Young boys and girls who become victims of the crime of child trafficking all over the world are marketed like a commodity. They yield huge profits as slave labor in plantations and in factories, as child prostitutes, as beggars, as marriage candidates or offspring for couples willing to adopt. The children lose their trust, their health and often lose their lives as well.
Rural Chinese children are at an increasing risk of being sold or forced to become beggars, petty thieves or sex workers as their farmer parents flock to cities looking for work.
Save the Children, an international aid group has postulated that China’s women and children are at risk of being sold into forced labor or prostitution. Mass migration from China’s countryside to its cities has aggravated the disturbing trend.

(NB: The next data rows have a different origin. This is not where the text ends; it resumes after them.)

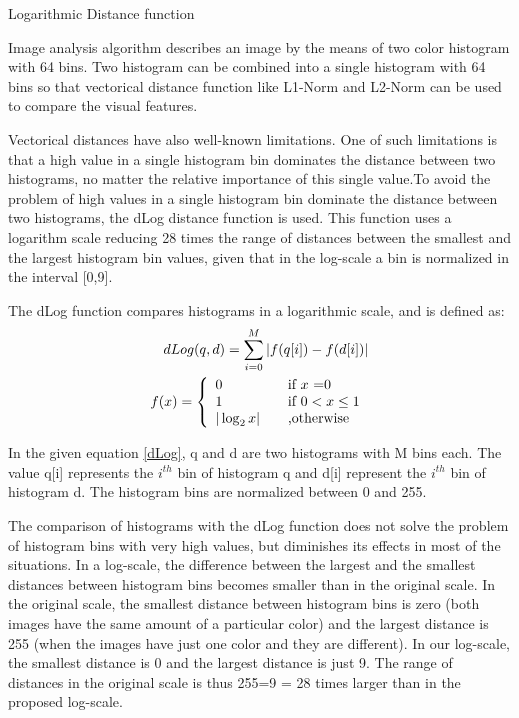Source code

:  

 

Logarithmic Distance function

Image analysis algorithm describes an image by the means of two color histogram with 64 bins. Two histogram can be combined into a single histogram with 64 bins so that vectorical distance function like L1-Norm and L2-Norm can be used to compare the visual features.

Vectorical distances have also well-known limitations. One of such limitations is that a high value in a single histogram bin dominates the distance between two histograms, no matter the relative importance of this single value.To avoid the problem of high values in a single histogram bin dominate the distance between two histograms, the dLog distance function is used. This function uses a logarithm scale reducing 28 times the range of distances between the smallest and the largest histogram bin values, given that in the log-scale a bin is normalized in the interval [0,9].

The dLog function compares histograms in a logarithmic scale, and is defined as:
\begin{align}
dLog(q,d) = \sum_{i=0}^M |f(q[i])- f(d[i])|\label{dLog}   \\
f(x)= \left\{ 
\begin{array}{l l}
  0 & \quad \mbox{if $x$ =0}\\
  1 & \quad \text {if } 0< x \le 1\\ 
  |\log_{2}{x}| & \quad \text{,otherwise} \\
\end{array} \right.
\end{align}

In the given equation \ref{dLog}, q and d are two histograms with M bins each. The value q[i] represents the $ i^{th}$ bin of histogram q and d[i] represent the $i^{th}$ bin of histogram d. The histogram bins are normalized between 0 and 255.

 

The comparison of histograms with the dLog function does not solve the problem of histogram bins with very high values, but diminishes its effects in most of the situations. In a log-scale, the difference between the largest and the smallest distances between histogram bins becomes smaller than in the original scale. In the original scale, the smallest distance between histogram bins is zero (both images have the same amount of a particular color) and the largest distance is 255 (when the images have just one color and they are different). In our log-scale, the smallest distance is 0 and the largest distance is just 9. The range of distances in the original scale is thus 255=9 = 28 times larger than in the proposed log-scale.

Imbalance in the population, which is because of China’s one child policy, too is a cause of this tendency. China’s strict controls on the number of children people can have drives couples to abort female fetuses and allow more boys to be born. Hence, native girls lands at the risk of being trafficked, especially in the countryside.

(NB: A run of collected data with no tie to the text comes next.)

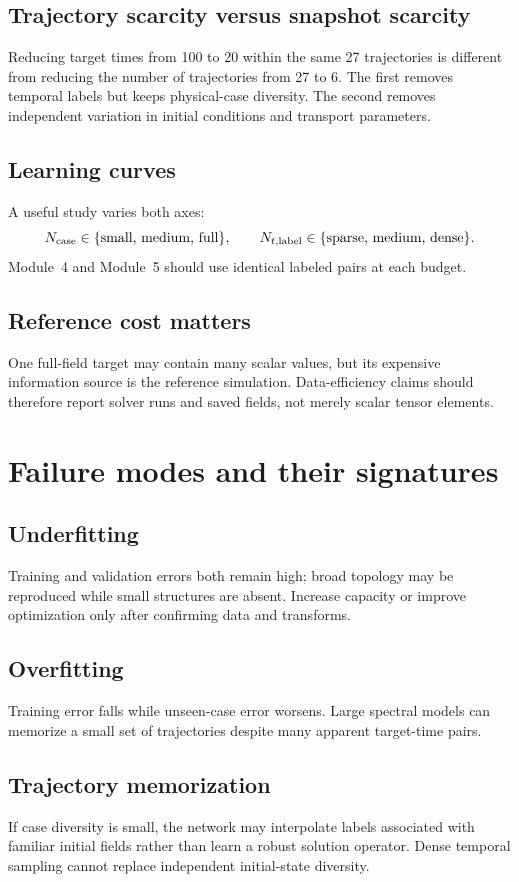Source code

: \documentclass[11pt]{article}
\begin{document}
\subsection{Trajectory scarcity versus snapshot scarcity}
Reducing target times from 100 to 20 within the same 27 trajectories is different from reducing the number of trajectories from 27 to 6. The first removes temporal labels but keeps physical-case diversity. The second removes independent variation in initial conditions and transport parameters.

\subsection{Learning curves}
A useful study varies both axes:
\[
N_{\rm case}\in\{\text{small, medium, full}\},
\qquad
N_{t,\rm label}\in\{\text{sparse, medium, dense}\}.
\]
Module~4 and Module~5 should use identical labeled pairs at each budget.

\subsection{Reference cost matters}
One full-field target may contain many scalar values, but its expensive information source is the reference simulation. Data-efficiency claims should therefore report solver runs and saved fields, not merely scalar tensor elements.

\section{Failure modes and their signatures}
\label{sec:failures}

\subsection{Underfitting}
Training and validation errors both remain high; broad topology may be reproduced while small structures are absent. Increase capacity or improve optimization only after confirming data and transforms.

\subsection{Overfitting}
Training error falls while unseen-case error worsens. Large spectral models can memorize a small set of trajectories despite many apparent target-time pairs.

\subsection{Trajectory memorization}
If case diversity is small, the network may interpolate labels associated with familiar initial fields rather than learn a robust solution operator. Dense temporal sampling cannot replace independent initial-state diversity.
\end{document}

China has a thriving black market in girls and women who are sold as brides, as well as babies who are abducted or bought from poor families for sale to childless couples or those who have one child and want more.
There are no exact figures but the Chinese government and international aid groups estimate that tens of thousands of girls and boys are being trafficked in China each year.
Experts are of the view that the number is going to rise since the poor rural dwellers tend to leave their native place to work in cities, leaving their children vulnerable to traffickers.
The condition is so deplorable that traffickers are buying children from $1,300 to $2,600. They are then sold to childless couples, or put to work as beggars, prostitutes, or pickpockets in the cities.